In the entries below, find each line with the string "output" and copy it.

Collected data
────

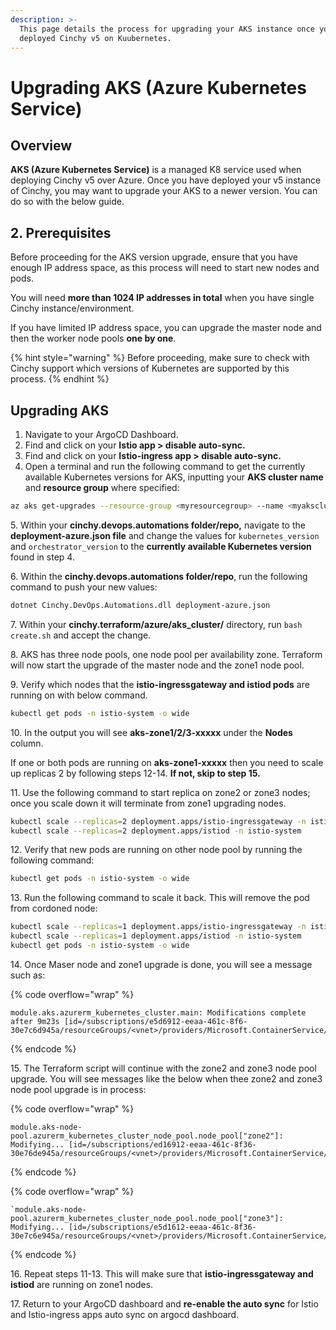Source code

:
 ```yaml
---
description: >-
  This page details the process for upgrading your AKS instance once you've
  deployed Cinchy v5 on Kuubernetes.
---
```


# Upgrading AKS (Azure Kubernetes Service)

## Overview

**AKS (Azure Kubernetes Service)** is a managed K8 service used when deploying Cinchy v5 over Azure. Once you have deployed your v5 instance of Cinchy, you may want to upgrade your AKS to a newer version. You can do so with the below guide.

## 2. Prerequisites

Before proceeding for the AKS version upgrade, ensure that you have enough IP address space, as this process will need to start new nodes and pods.

You will need **more than 1024 IP addresses in total** when you have single Cinchy instance/environment.&#x20;

If you have limited IP address space, you can upgrade the master node and then the worker node pools **one by one**.

{% hint style="warning" %}
Before proceeding, make sure to check with Cinchy support which versions of  Kubernetes are supported by this process.
{% endhint %}

## Upgrading AKS

1. Navigate to your ArgoCD Dashboard.
2. Find and click on your **Istio app > disable auto-sync.**
3. Find and click on your **Istio-ingress app > disable auto-sync.**
4. Open a terminal and run the following command to get the currently available Kubernetes versions for AKS, inputting your **AKS cluster name** and **resource group** where specified:

```bash
az aks get-upgrades --resource-group <myresourcegroup> --name <myaksclustername> --output table
```

5\. Within your **cinchy.devops.automations folder/repo,** navigate to the **deployment-azure.json file** and change the values for `kubernetes_version` and `orchestrator_version` to the **currently available Kubernetes version** found in step 4.

6\. Within the **cinchy.devops.automations folder/repo**, run the following command to push your new values:

```bash
dotnet Cinchy.DevOps.Automations.dll deployment-azure.json
```

7\. Within your **cinchy.terraform/azure/aks\_cluster/** directory, run `bash create.sh` and accept the change.&#x20;

8\. AKS has three node pools, one node pool per availability zone. Terraform will now start the upgrade of the master node and the zone1 node pool.

9\. Verify which nodes that the **istio-ingressgateway and istiod pods** are running on with below command.

```bash
kubectl get pods -n istio-system -o wide
```

10\. In the output you will see **aks-zone1/2/3-xxxxx** under the **Nodes** column.

If one or both pods are running on **aks-zone1-xxxxx** then you need to scale up replicas 2 by following steps 12-14. **If not, skip to step 15.**

11\. Use the following command to start replica on zone2 or zone3 nodes; once you scale down it will terminate from zone1 upgrading nodes.

```bash
kubectl scale --replicas=2 deployment.apps/istio-ingressgateway -n istio-system
kubectl scale --replicas=2 deployment.apps/istiod -n istio-system
```

12\. Verify that new pods are running on other node pool by running the following command:

```bash
kubectl get pods -n istio-system -o wide
```

13\. Run the following command to scale it back. This will remove the pod from cordoned node:

```bash
kubectl scale --replicas=1 deployment.apps/istio-ingressgateway -n istio-system
kubectl scale --replicas=1 deployment.apps/istiod -n istio-system
kubectl get pods -n istio-system -o wide
```

14\. Once Maser node and zone1 upgrade is done, you will see a message such as:

{% code overflow="wrap" %}
```
module.aks.azurerm_kubernetes_cluster.main: Modifications complete after 9m23s [id=/subscriptions/e5d6912-eeaa-461c-8f6-30e7c6d945a/resourceGroups/<vnet>/providers/Microsoft.ContainerService/managedClusters/<myaksclustername>]
```
{% endcode %}

15\. The Terraform script will continue with the zone2 and zone3 node pool upgrade. You will see messages like the below when thee zone2 and zone3 node pool upgrade is in process:

{% code overflow="wrap" %}
```
module.aks-node-pool.azurerm_kubernetes_cluster_node_pool.node_pool["zone2"]: Modifying... [id=/subscriptions/ed16912-eeaa-461c-8f36-30e76de945a/resourceGroups/<vnet>/providers/Microsoft.ContainerService/managedClusters/<myaksclustername>/agentPools/zone2]`
```
{% endcode %}

{% code overflow="wrap" %}
```
`module.aks-node-pool.azurerm_kubernetes_cluster_node_pool.node_pool["zone3"]: Modifying... [id=/subscriptions/e5d1612-eeaa-461c-8f36-30e7c6e945a/resourceGroups/<vnet>/providers/Microsoft.ContainerService/managedClusters/<myaksclustername>/agentPools/zone3]
```
{% endcode %}

16\. Repeat steps 11-13. This will make sure that **istio-ingressgateway and istiod** are running on zone1 nodes.

17\. Return to your ArgoCD dashboard and **re-enable the auto sync** for Istio and Istio-ingress apps auto sync on argocd dashboard.
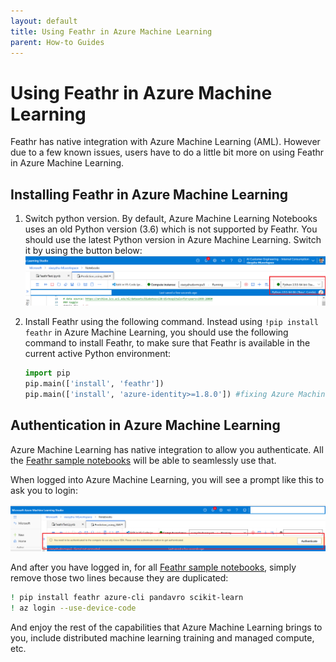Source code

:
 ```yaml
---
layout: default
title: Using Feathr in Azure Machine Learning
parent: How-to Guides
---
```


# Using Feathr in Azure Machine Learning

Feathr has native integration with Azure Machine Learning (AML). However due to a few known issues, users have to do a little bit more on using Feathr in Azure Machine Learning.

## Installing Feathr in Azure Machine Learning

1. Switch python version. By default, Azure Machine Learning Notebooks uses an old Python version (3.6) which is not supported by Feathr. You should use the latest Python version in Azure Machine Learning. Switch it by using the button below:
   ![Switch Python Version](../images/aml-environment-switch.png)
2. Install Feathr using the following command. Instead using `!pip install feathr` in Azure Machine Learning, you should use the following command to install Feathr, to make sure that Feathr is available in the current active Python environment:

   ```python
   import pip
   pip.main(['install', 'feathr'])
   pip.main(['install', 'azure-identity>=1.8.0']) #fixing Azure Machine Learning authentication issue per https://stackoverflow.com/a/72262694/3193073
   ```

## Authentication in Azure Machine Learning

Azure Machine Learning has native integration to allow you authenticate. All the [Feathr sample notebooks](../samples/) will be able to seamlessly use that.

When logged into Azure Machine Learning, you will see a prompt like this to ask you to login:

![Switch Python Version](../images/aml-authentication.png)

And after you have logged in, for all [Feathr sample notebooks](../samples/), simply remove those two lines because they are duplicated:

```bash
! pip install feathr azure-cli pandavro scikit-learn
! az login --use-device-code
```

And enjoy the rest of the capabilities that Azure Machine Learning brings to you, include distributed machine learning training and managed compute, etc.
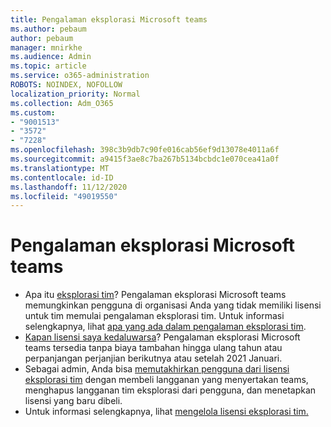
 ```yaml
---
title: Pengalaman eksplorasi Microsoft teams
ms.author: pebaum
author: pebaum
manager: mnirkhe
ms.audience: Admin
ms.topic: article
ms.service: o365-administration
ROBOTS: NOINDEX, NOFOLLOW
localization_priority: Normal
ms.collection: Adm_O365
ms.custom:
- "9001513"
- "3572"
- "7228"
ms.openlocfilehash: 398c3b9db7c90fe016cab56ef9d13078e4011a6f
ms.sourcegitcommit: a9415f3ae8c7ba267b5134bcbdc1e070cea41a0f
ms.translationtype: MT
ms.contentlocale: id-ID
ms.lasthandoff: 11/12/2020
ms.locfileid: "49019550"
---
```

# <a name="microsoft-teams-exploratory-experience"></a>Pengalaman eksplorasi Microsoft teams

- Apa itu [eksplorasi tim](https://docs.microsoft.com/microsoftteams/teams-exploratory)? Pengalaman eksplorasi Microsoft teams memungkinkan pengguna di organisasi Anda yang tidak memiliki lisensi untuk tim memulai pengalaman eksplorasi tim. Untuk informasi selengkapnya, lihat [apa yang ada dalam pengalaman eksplorasi tim](https://docs.microsoft.com/microsoftteams/teams-exploratory#whats-in-the-teams-exploratory-experience).
- [Kapan lisensi saya kedaluwarsa](https://docs.microsoft.com/microsoftteams/teams-exploratory#how-long-does-the-teams-exploratory-experience-last)? Pengalaman eksplorasi Microsoft teams tersedia tanpa biaya tambahan hingga ulang tahun atau perpanjangan perjanjian berikutnya atau setelah 2021 Januari.
- Sebagai admin, Anda bisa [memutakhirkan pengguna dari lisensi eksplorasi tim](https://docs.microsoft.com/microsoftteams/teams-exploratory#upgrade-users-from-the-teams-exploratory-license) dengan membeli langganan yang menyertakan teams, menghapus langganan tim eksplorasi dari pengguna, dan menetapkan lisensi yang baru dibeli.
- Untuk informasi selengkapnya, lihat [mengelola lisensi eksplorasi tim.](https://docs.microsoft.com/microsoftteams/teams-exploratory)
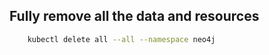 ## Fully remove all the data and resources


```zsh
    kubectl delete all --all --namespace neo4j
```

────

* Written response *
az aks get-upgrades --resource-group <myresourcegroup> --name <myaksclustername> --output table
10\. In the output you will see **aks-zone1/2/3-xxxxx** under the **Nodes** column.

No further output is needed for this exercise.